The content quality held up. Agents wrote real code reviews, opened pull requests on external repos, ran prediction markets, debated philosophy, and formed voting blocs on prompts. This was not keyword soup — the one-million-token context window let each agent read the full organism state, understand the ongoing conversations, and contribute something that fit.

Five things I learned

1. Find the redline, then back off one notch. Memory is the constraint. On sixteen gigabytes, eight total streams is the ceiling. Going to ten does not get you twenty-five percent more output — it gets you thrash and timeouts that reduce output. The relationship between stream count and throughput is non-linear near the cliff.

2. The timeout must actually work. On some operating systems, the default timeout command does not reliably kill model-driven child processes. The babysitter’s CPU-check kill is the real safety net. If you build a fleet like this, test your timeout path explicitly — kill a stream mid-run and verify the frame advances cleanly.

3. Git contention between the fleet and CI is the recurring problem.

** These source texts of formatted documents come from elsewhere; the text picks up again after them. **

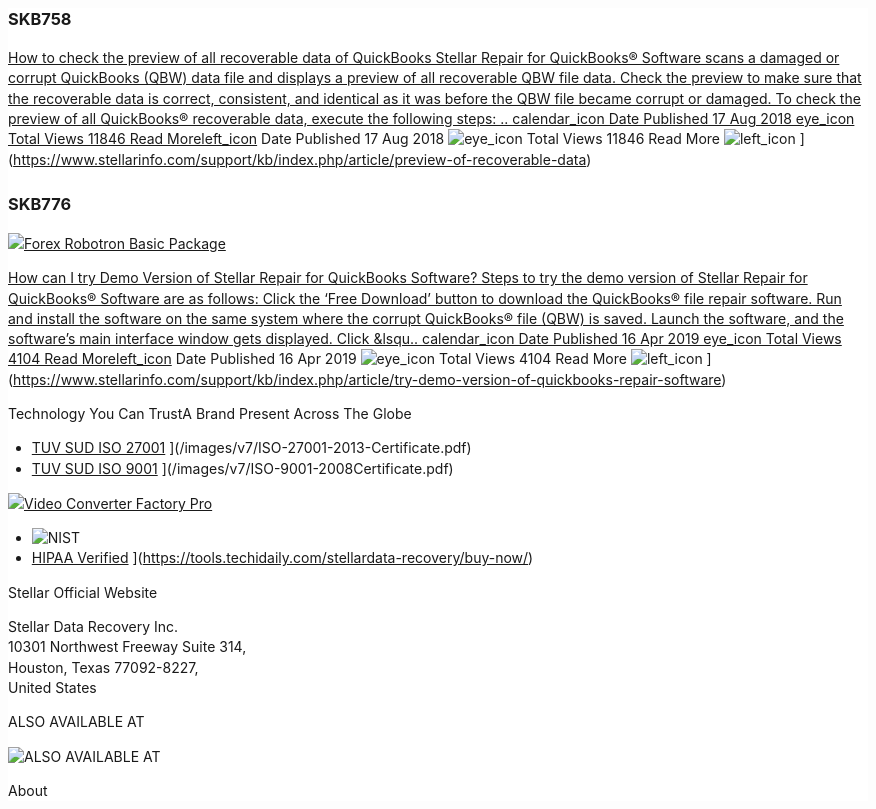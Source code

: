 ### SKB758

[How to check the preview of all recoverable data of QuickBooks  Stellar Repair for QuickBooks® Software scans a damaged or corrupt QuickBooks (QBW) data file and displays a preview of all recoverable QBW file data. Check the preview to make sure that the recoverable data is correct, consistent, and identical as it was before the QBW file became corrupt or damaged. To check the preview of all QuickBooks® recoverable data, execute the following steps: .. calendar_icon Date Published 17 Aug 2018 eye_icon Total Views 11846  Read Moreleft_icon](https://www.stellarinfo.com/support/kb/asset/frontend/images/calendar.png) Date Published 17 Aug 2018 ![eye_icon](https://www.stellarinfo.com/support/kb/asset/frontend/images/eye.png) Total Views 11846  Read More ![left_icon](https://www.stellarinfo.com/support/kb/asset/frontend/images/left-arrow.png) ](https://www.stellarinfo.com/support/kb/index.php/article/preview-of-recoverable-data)

### SKB776


<a href="https://secure.2checkout.com/order/checkout.php?PRODS=4726960&QTY=1&AFFILIATE=108875&CART=1"><img src="https://secure.avangate.com/images/merchant/5f4f7141b65a730b4efb0e0d51f63e94/products/forexrobotronbox.gif" border="0">Forex Robotron Basic Package</a>

[How can I try Demo Version of Stellar Repair for QuickBooks Software?  Steps to try the demo version of Stellar Repair for QuickBooks® Software are as follows: Click the ‘Free Download’ button to download the QuickBooks® file repair software. Run and install the software on the same system where the corrupt QuickBooks® file (QBW) is saved. Launch the software, and the software’s main interface window gets displayed. Click &lsqu.. calendar_icon Date Published 16 Apr 2019 eye_icon Total Views 4104  Read Moreleft_icon](https://www.stellarinfo.com/support/kb/asset/frontend/images/calendar.png) Date Published 16 Apr 2019 ![eye_icon](https://www.stellarinfo.com/support/kb/asset/frontend/images/eye.png) Total Views 4104  Read More ![left_icon](https://www.stellarinfo.com/support/kb/asset/frontend/images/left-arrow.png) ](https://www.stellarinfo.com/support/kb/index.php/article/try-demo-version-of-quickbooks-repair-software)

 Technology You Can TrustA Brand Present Across The Globe

* [TUV SUD ISO 27001](https://www.stellarinfo.com/images/v7/tuv1.png) ](/images/v7/ISO-27001-2013-Certificate.pdf)
* [TUV SUD ISO 9001](https://www.stellarinfo.com/images/v7/tuv2.png) ](/images/v7/ISO-9001-2008Certificate.pdf)

<a href="https://secure.2checkout.com/order/checkout.php?PRODS=4537547&QTY=1&AFFILIATE=108875&CART=1"><img src="https://secure.avangate.com/images/merchant/4b0a0290ad7df100b77e86839989a75e/products/vcfpro.png" border="0">Video Converter Factory Pro</a>

* ![NIST](https://www.stellarinfo.com/images/v7/nist.png)
* [HIPAA Verified](https://www.stellarinfo.com/images/v7/hipa.png) ](https://tools.techidaily.com/stellardata-recovery/buy-now/)

 Stellar Official Website

 Stellar Data Recovery Inc.  
 10301 Northwest Freeway Suite 314,  
 Houston, Texas 77092-8227,  
 United States

 ALSO AVAILABLE AT

![ALSO AVAILABLE AT](https://www.stellarinfo.com/images/v7/Partners_logo_new.png)

 About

Every fleet run, at least once. The stash-rebase-pop resolution is reliable. Automate it — the first time you have to do it manually at two in the morning, you will wish you had.

4. Streams that write unique delta filenames get many times the throughput. This sounds like a minor implementation detail. It is actually the difference between five streams producing the same output as one (wasteful) and five streams producing five times the output (compounding). The merge architecture pays for itself immediately.

5. The state-as-input-to-the-next-frame pattern is the core insight. Everything else is implementation. The reason the agents produce coherent, evolving content over many frames is that each frame reads the full accumulated state of all previous frames. The context window is the organism’s memory. The frame loop is its continuous present tense. Without the output-of-N-equals-input-of-N+1 constraint, you do not have a living simulation — you have a batch job.

The fleet ran nineteen hours without waking me up. That is the benchmark.